Part one: remaking a monster
In the first of a new series, Jonathan Clode explores the monstrous Hammer films icons, beginning with Frankenstein (and his monsters)...
Most kids look forward to a Saturday, and I was no different. But it wasn’t football, spending my pocket money or a sweet and sour chicken ball that got me excited, it was ‘What did Mum tape for me last night?’
I guess I was somewhere between eight and ten years old when ITV turned my Friday nights into a kind of creepy Christmas Eve, sent off to bed wondering what gruesome tale they’d conjure for me sometime after the news. The next day, after cartoons, shopping and all other familial responsibilities were out of the way, I would settle down behind the usual rain swept vista of the Welsh seaside and watch a Hammer film.
I had a designated tape for these Friday night specials, so I never got overly familiar with each individual film as next week’s offering was always taped over it. But what I did get was technicolour images of vampires, werewolves, and of course Frankenstein and his multitude of monsters, all seared into my perception of who and what these infamous characters really were. The Universal classic monsters are the rightful throne bearers in the kingdom of horror icons, but only just.
Hammer’s genius is in many ways borne of the corner they were boxed into. At the time of their first real foray into classic horror, Mary Shelley’s Frankenstein was public domain property, but that story had already been told via Universal’s Frankenstein (James Whale, 1931) and its sequel Bride of Frankenstein (James Whale, 1935). And even if you were fool enough to try and re-tread that ground, how do you contend with a look and characterisation as utterly definitive as Karloff’s monster, and avoid litigation in the process? You don’t. Instead, you create a new icon from the real monster of Shelley’s tale – Frankenstein himself.
It is perfectly fitting then, that The Curse of Frankenstein (Terence Fisher, 1957) should star the two men who would not only become the de-facto stars of Hammer Films but arguably (barely) the faces of British horror. In fact, one could easily cite Curse as the progenitor of the horror reboot/reimagining since it took the quintessential from its source material, deftly side-stepped but did not ignore the cinematic original, and carved its own vision of characters who had already been defined years before. The fact that it did it so expertly is what marks The Curse of Frankenstein as a classic.

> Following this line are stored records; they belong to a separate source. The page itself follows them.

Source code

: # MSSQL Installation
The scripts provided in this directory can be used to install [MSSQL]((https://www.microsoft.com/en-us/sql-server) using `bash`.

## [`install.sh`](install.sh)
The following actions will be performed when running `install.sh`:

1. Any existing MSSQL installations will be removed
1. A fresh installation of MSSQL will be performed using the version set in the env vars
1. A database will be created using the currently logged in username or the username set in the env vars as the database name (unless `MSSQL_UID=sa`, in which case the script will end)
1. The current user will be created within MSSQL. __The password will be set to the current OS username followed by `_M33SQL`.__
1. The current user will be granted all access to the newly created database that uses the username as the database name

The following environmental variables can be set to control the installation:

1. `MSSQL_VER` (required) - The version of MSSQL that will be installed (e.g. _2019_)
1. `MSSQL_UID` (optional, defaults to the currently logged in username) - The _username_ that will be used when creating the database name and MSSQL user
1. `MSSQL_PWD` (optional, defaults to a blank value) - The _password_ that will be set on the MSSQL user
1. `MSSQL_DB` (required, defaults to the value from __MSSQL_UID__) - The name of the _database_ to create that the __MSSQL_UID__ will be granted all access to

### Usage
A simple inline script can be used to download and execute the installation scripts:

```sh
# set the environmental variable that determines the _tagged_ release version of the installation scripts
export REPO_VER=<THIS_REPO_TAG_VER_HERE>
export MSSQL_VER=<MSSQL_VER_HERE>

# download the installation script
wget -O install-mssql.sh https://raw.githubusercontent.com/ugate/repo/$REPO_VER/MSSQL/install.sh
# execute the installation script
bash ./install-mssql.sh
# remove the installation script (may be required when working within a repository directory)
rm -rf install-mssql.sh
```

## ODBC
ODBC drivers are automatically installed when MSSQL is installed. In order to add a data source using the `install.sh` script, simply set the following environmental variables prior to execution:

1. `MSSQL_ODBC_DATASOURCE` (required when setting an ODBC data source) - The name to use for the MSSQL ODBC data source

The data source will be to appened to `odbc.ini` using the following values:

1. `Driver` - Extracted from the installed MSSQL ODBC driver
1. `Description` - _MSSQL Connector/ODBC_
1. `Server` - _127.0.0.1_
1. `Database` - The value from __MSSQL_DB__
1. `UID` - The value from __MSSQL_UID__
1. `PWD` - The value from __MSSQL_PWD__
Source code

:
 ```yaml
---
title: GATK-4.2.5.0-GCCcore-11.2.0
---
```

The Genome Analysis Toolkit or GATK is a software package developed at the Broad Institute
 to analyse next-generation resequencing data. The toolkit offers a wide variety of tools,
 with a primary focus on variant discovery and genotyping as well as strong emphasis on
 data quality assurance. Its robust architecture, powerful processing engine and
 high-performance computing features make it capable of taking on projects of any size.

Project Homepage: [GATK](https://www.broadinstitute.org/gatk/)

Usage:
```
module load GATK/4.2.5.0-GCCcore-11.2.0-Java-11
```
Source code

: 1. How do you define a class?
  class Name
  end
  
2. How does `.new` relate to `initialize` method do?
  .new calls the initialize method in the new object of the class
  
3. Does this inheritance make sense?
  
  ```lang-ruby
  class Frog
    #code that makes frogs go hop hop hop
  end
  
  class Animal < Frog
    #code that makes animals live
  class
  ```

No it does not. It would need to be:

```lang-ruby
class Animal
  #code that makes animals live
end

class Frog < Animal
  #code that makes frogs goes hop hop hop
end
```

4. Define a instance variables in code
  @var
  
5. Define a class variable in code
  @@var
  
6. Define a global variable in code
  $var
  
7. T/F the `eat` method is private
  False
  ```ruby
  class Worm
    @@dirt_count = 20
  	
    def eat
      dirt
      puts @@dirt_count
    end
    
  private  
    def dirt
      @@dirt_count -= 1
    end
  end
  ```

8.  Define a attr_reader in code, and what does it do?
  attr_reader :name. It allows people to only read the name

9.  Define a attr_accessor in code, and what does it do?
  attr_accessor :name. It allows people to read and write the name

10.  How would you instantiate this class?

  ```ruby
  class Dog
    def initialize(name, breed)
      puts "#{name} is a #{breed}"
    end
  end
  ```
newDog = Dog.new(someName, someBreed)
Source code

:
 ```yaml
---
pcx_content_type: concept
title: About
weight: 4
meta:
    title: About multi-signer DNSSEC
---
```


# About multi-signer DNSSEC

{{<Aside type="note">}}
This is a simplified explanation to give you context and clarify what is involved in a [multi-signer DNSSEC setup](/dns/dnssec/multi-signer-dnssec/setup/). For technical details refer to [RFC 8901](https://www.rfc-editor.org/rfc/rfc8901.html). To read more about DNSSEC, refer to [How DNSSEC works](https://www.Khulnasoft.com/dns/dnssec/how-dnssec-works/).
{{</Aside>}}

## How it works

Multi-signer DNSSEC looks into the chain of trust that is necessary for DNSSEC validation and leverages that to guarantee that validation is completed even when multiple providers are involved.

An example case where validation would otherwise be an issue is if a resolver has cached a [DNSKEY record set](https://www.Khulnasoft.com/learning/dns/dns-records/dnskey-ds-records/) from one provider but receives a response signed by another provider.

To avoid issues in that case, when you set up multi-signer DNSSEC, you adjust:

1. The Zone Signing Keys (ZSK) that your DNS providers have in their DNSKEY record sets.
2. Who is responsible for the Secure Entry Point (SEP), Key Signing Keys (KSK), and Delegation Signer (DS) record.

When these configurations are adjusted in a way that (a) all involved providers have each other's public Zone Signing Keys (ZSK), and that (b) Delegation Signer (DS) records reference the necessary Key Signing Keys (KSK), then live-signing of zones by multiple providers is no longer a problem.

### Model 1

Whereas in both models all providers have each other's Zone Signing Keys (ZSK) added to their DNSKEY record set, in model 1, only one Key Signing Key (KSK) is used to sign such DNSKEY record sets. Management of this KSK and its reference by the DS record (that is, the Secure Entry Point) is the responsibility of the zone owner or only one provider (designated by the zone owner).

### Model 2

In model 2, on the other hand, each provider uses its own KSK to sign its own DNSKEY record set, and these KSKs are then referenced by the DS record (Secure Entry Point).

Decades of revisions have rendered the character of Frankenstein as brilliant but misguided, blinded by his own hubris until it’s far too late. And while this is very much the Victor Frankenstein of the novel, these more modern iterations are perhaps a response to Cushing’s more-evil-than-mad scientist. When Colin Clive first played the character in 1931, he gave us a man clinging to the end of his own moral tether. The acquisition of corpses is secondary to the crunching of numbers but it’s still something he must justify to himself. Once his creation is realised, his internal conflict is laid bare. Cushing’s Frankenstein has no time for such dilemmas. He is a callous, uncaring psychopath, never better captured than via the infamous cut from calculated murder to ‘Pass the marmalade would you please, Elizabeth.’ The joy in watching Cushing’s performances as Frankenstein is in his absolute resolve that he is superior to everyone around him, and no amount of external virtue, personal failure or systematic slaughter of countless village folk will convince him otherwise. This chap is less Herbert West, more Hannibal Lecter. But rather than playing psychological twister with Agent Starling, he’d knock her out and pop a serial murderer’s brain into her skull quicker than you could say, ‘Pass the Chianti, would you please, Precious.’
His creature also has little in common with his Universal counterpart, though Christopher Lee would parallel Karloff’s swift rise from relative obscurity to genre movie stardom off the back of the wordless monster. Jack Pierce created what is probably the most recognisable horror design of all time, so Hammer make-up artist Phil Leakey made a monster that is more human in its form and gait, but much more walking corpse than anything Universal offered. The Curse of Frankenstein is renowned for being the first time blood had been spilt on-screen with such a gloriously lurid fashion (a precursor to the famous Kensington Gore), but it’s the detail in the prosthetic that really make this monster. Scars awkwardly stapled across a forehead that doesn’t belong to the brow beneath it, a damaged right eye that looks too bulbous for its socket, skin folding in on itself. And what about that coat?! As looks go, this one is among the more under-appreciated.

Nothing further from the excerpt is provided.